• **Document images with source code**
+--

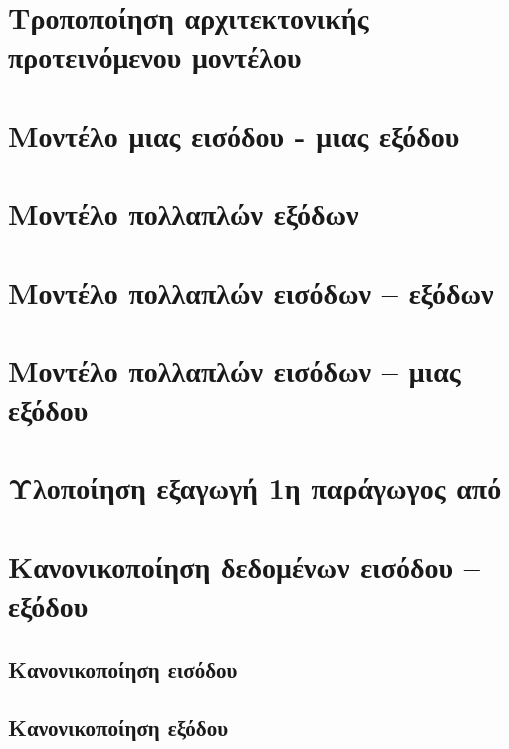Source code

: \section{Τροποποίηση αρχιτεκτονικής προτεινόμενου μοντέλου}

\section{Μοντέλο μιας εισόδου - μιας εξόδου}

\section{Μοντέλο πολλαπλών εξόδων}

\section{Μοντέλο πολλαπλών εισόδων -- εξόδων}

\section{Μοντέλο πολλαπλών εισόδων -- μιας εξόδου}

\section{Υλοποίηση εξαγωγή  1η παράγωγος από }

\section{Κανονικοποίηση δεδομένων εισόδου -- εξόδου}

\subsection{Κανονικοποίηση εισόδου}

\subsection{Κανονικοποίηση εξόδου}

+--

• **AIM OF THE TASK**
Your answer should be the lines of the records that hold the string "εξόδου".

• **THE COMPLETED TASK**
\section{Μοντέλο μιας εισόδου - μιας εξόδου}
\section{Μοντέλο πολλαπλών εισόδων -- μιας εξόδου}
\section{Κανονικοποίηση δεδομένων εισόδου -- εξόδου}
\subsection{Κανονικοποίηση εξόδου}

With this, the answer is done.